### PROVIDED MATERIAL
%%

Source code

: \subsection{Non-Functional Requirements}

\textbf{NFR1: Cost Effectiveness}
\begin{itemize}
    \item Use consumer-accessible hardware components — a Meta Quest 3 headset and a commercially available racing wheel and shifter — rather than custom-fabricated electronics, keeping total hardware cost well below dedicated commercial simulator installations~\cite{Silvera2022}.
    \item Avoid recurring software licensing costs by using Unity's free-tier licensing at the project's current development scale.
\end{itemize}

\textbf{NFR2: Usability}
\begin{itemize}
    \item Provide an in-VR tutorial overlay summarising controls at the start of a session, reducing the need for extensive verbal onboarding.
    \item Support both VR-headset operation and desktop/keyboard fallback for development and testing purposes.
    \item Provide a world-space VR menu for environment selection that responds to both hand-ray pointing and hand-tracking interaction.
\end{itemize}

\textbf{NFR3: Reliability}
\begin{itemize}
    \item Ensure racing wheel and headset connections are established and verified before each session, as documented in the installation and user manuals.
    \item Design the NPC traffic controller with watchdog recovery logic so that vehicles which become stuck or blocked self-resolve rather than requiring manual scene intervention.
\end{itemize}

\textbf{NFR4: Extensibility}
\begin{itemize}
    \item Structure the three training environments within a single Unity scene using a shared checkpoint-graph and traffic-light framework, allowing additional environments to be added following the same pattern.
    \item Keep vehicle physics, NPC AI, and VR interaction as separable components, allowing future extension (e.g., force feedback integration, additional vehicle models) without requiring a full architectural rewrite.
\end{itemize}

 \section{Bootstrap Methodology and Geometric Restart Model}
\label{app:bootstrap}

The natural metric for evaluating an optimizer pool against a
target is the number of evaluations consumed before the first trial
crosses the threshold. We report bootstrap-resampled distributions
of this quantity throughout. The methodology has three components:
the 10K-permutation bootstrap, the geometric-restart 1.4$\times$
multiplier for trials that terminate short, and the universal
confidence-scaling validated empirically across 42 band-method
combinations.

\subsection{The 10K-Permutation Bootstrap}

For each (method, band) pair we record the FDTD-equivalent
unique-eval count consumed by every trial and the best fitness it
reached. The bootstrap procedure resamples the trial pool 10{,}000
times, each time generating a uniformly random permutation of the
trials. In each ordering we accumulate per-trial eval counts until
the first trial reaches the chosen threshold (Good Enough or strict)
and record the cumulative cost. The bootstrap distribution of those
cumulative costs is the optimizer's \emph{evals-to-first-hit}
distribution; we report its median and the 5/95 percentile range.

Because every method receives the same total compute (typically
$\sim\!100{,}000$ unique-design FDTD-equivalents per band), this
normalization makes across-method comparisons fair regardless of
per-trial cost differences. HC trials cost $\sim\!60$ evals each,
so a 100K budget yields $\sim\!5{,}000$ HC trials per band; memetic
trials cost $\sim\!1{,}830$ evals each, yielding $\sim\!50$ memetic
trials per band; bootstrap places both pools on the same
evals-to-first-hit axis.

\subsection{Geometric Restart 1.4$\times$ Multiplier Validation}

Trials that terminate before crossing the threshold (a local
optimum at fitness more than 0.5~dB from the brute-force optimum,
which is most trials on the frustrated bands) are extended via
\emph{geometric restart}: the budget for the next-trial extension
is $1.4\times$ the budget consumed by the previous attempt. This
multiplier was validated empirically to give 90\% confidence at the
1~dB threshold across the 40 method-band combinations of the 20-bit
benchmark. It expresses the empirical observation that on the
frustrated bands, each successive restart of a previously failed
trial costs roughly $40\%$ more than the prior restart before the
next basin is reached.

%%

### TASK
Filter the listing for the word "three" and copy every line that holds it.

### RESPONSE BOX
    \item Structure the three training environments within a single Unity scene using a shared checkpoint-graph and traffic-light framework, allowing additional environments to be added following the same pattern.
of this quantity throughout. The methodology has three components:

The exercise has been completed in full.